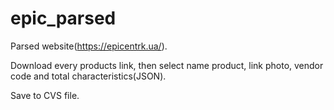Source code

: # epic_parsed
Parsed website(https://epicentrk.ua/).

Download every products link, then select name product, link photo, vendor code and total characteristics(JSON).

Save to CVS file.
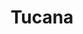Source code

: ---
title: "Tucana"
hashtag: tucana
borders:
  - Eridanus
  - Grus
  - Hydrus
  - Indus
  - Octans
  - Phoenix
layout: hashtag
subdivision-of:
  - southern celestial hemisphere
tags:
  - toucan
  - constellation
---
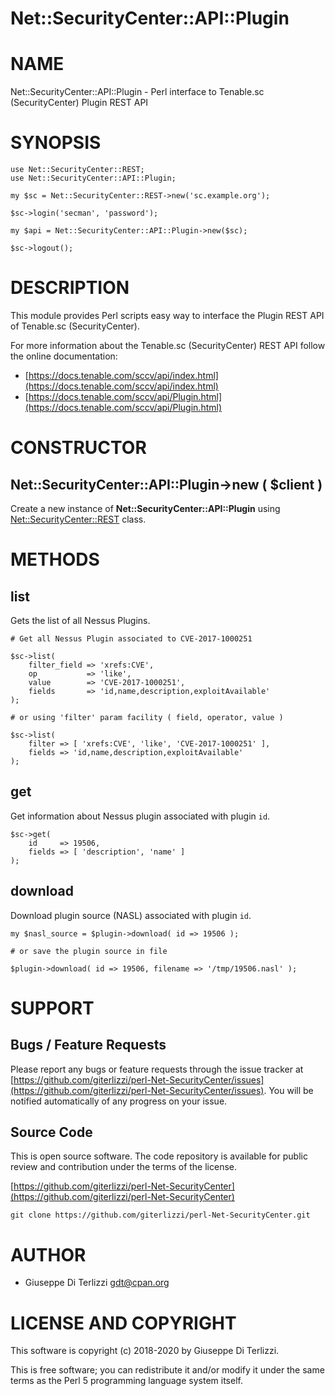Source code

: # Net::SecurityCenter::API::Plugin
# NAME

Net::SecurityCenter::API::Plugin - Perl interface to Tenable.sc (SecurityCenter) Plugin REST API

# SYNOPSIS

    use Net::SecurityCenter::REST;
    use Net::SecurityCenter::API::Plugin;

    my $sc = Net::SecurityCenter::REST->new('sc.example.org');

    $sc->login('secman', 'password');

    my $api = Net::SecurityCenter::API::Plugin->new($sc);

    $sc->logout();

# DESCRIPTION

This module provides Perl scripts easy way to interface the Plugin REST API of Tenable.sc
(SecurityCenter).

For more information about the Tenable.sc (SecurityCenter) REST API follow the online documentation:

- [https://docs.tenable.com/sccv/api/index.html](https://docs.tenable.com/sccv/api/index.html)
- [https://docs.tenable.com/sccv/api/Plugin.html](https://docs.tenable.com/sccv/api/Plugin.html)

# CONSTRUCTOR

## Net::SecurityCenter::API::Plugin->new ( $client )

Create a new instance of **Net::SecurityCenter::API::Plugin** using [Net::SecurityCenter::REST](https://metacpan.org/pod/Net%3A%3ASecurityCenter%3A%3AREST) class.

# METHODS

## list

Gets the list of all Nessus Plugins.

    # Get all Nessus Plugin associated to CVE-2017-1000251

    $sc->list(
        filter_field => 'xrefs:CVE',
        op           => 'like',
        value        => 'CVE-2017-1000251',
        fields       => 'id,name,description,exploitAvailable'
    );

    # or using 'filter' param facility ( field, operator, value )

    $sc->list(
        filter => [ 'xrefs:CVE', 'like', 'CVE-2017-1000251' ],
        fields => 'id,name,description,exploitAvailable'
    );

## get

Get information about Nessus plugin associated with plugin `id`.

    $sc->get(
        id     => 19506,
        fields => [ 'description', 'name' ]
    );

## download

Download plugin source (NASL) associated with plugin `id`.

    my $nasl_source = $plugin->download( id => 19506 );

    # or save the plugin source in file

    $plugin->download( id => 19506, filename => '/tmp/19506.nasl' );

# SUPPORT

## Bugs / Feature Requests

Please report any bugs or feature requests through the issue tracker
at [https://github.com/giterlizzi/perl-Net-SecurityCenter/issues](https://github.com/giterlizzi/perl-Net-SecurityCenter/issues).
You will be notified automatically of any progress on your issue.

## Source Code

This is open source software.  The code repository is available for
public review and contribution under the terms of the license.

[https://github.com/giterlizzi/perl-Net-SecurityCenter](https://github.com/giterlizzi/perl-Net-SecurityCenter)

    git clone https://github.com/giterlizzi/perl-Net-SecurityCenter.git

# AUTHOR

- Giuseppe Di Terlizzi <gdt@cpan.org>

# LICENSE AND COPYRIGHT

This software is copyright (c) 2018-2020 by Giuseppe Di Terlizzi.

This is free software; you can redistribute it and/or modify it under
the same terms as the Perl 5 programming language system itself.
◇ ◇ ◇
The problem | A word-for-word retyping of the material above is expected, without pictures.

Response |
Source code

: # epic_parsed
Parsed website(https://epicentrk.ua/).

Download every products link, then select name product, link photo, vendor code and total characteristics(JSON).

Save to CVS file.
Source code

: ---
title: "Tucana"
hashtag: tucana
borders:
  - Eridanus
  - Grus
  - Hydrus
  - Indus
  - Octans
  - Phoenix
layout: hashtag
subdivision-of:
  - southern celestial hemisphere
tags:
  - toucan
  - constellation
---
Source code

: # Net::SecurityCenter::API::Plugin
# NAME

Net::SecurityCenter::API::Plugin - Perl interface to Tenable.sc (SecurityCenter) Plugin REST API

# SYNOPSIS

    use Net::SecurityCenter::REST;
    use Net::SecurityCenter::API::Plugin;

    my $sc = Net::SecurityCenter::REST->new('sc.example.org');

    $sc->login('secman', 'password');

    my $api = Net::SecurityCenter::API::Plugin->new($sc);

    $sc->logout();

# DESCRIPTION

This module provides Perl scripts easy way to interface the Plugin REST API of Tenable.sc
(SecurityCenter).

For more information about the Tenable.sc (SecurityCenter) REST API follow the online documentation:

- [https://docs.tenable.com/sccv/api/index.html](https://docs.tenable.com/sccv/api/index.html)
- [https://docs.tenable.com/sccv/api/Plugin.html](https://docs.tenable.com/sccv/api/Plugin.html)

# CONSTRUCTOR

## Net::SecurityCenter::API::Plugin->new ( $client )

Create a new instance of **Net::SecurityCenter::API::Plugin** using [Net::SecurityCenter::REST](https://metacpan.org/pod/Net%3A%3ASecurityCenter%3A%3AREST) class.

# METHODS

## list

Gets the list of all Nessus Plugins.

    # Get all Nessus Plugin associated to CVE-2017-1000251

    $sc->list(
        filter_field => 'xrefs:CVE',
        op           => 'like',
        value        => 'CVE-2017-1000251',
        fields       => 'id,name,description,exploitAvailable'
    );

    # or using 'filter' param facility ( field, operator, value )

    $sc->list(
        filter => [ 'xrefs:CVE', 'like', 'CVE-2017-1000251' ],
        fields => 'id,name,description,exploitAvailable'
    );

## get

Get information about Nessus plugin associated with plugin `id`.

    $sc->get(
        id     => 19506,
        fields => [ 'description', 'name' ]
    );

## download

Download plugin source (NASL) associated with plugin `id`.

    my $nasl_source = $plugin->download( id => 19506 );

    # or save the plugin source in file

    $plugin->download( id => 19506, filename => '/tmp/19506.nasl' );

# SUPPORT

## Bugs / Feature Requests

Please report any bugs or feature requests through the issue tracker
at [https://github.com/giterlizzi/perl-Net-SecurityCenter/issues](https://github.com/giterlizzi/perl-Net-SecurityCenter/issues).
You will be notified automatically of any progress on your issue.

## Source Code

This is open source software.  The code repository is available for
public review and contribution under the terms of the license.

[https://github.com/giterlizzi/perl-Net-SecurityCenter](https://github.com/giterlizzi/perl-Net-SecurityCenter)

    git clone https://github.com/giterlizzi/perl-Net-SecurityCenter.git

# AUTHOR

- Giuseppe Di Terlizzi <gdt@cpan.org>

# LICENSE AND COPYRIGHT

This software is copyright (c) 2018-2020 by Giuseppe Di Terlizzi.

This is free software; you can redistribute it and/or modify it under
the same terms as the Perl 5 programming language system itself.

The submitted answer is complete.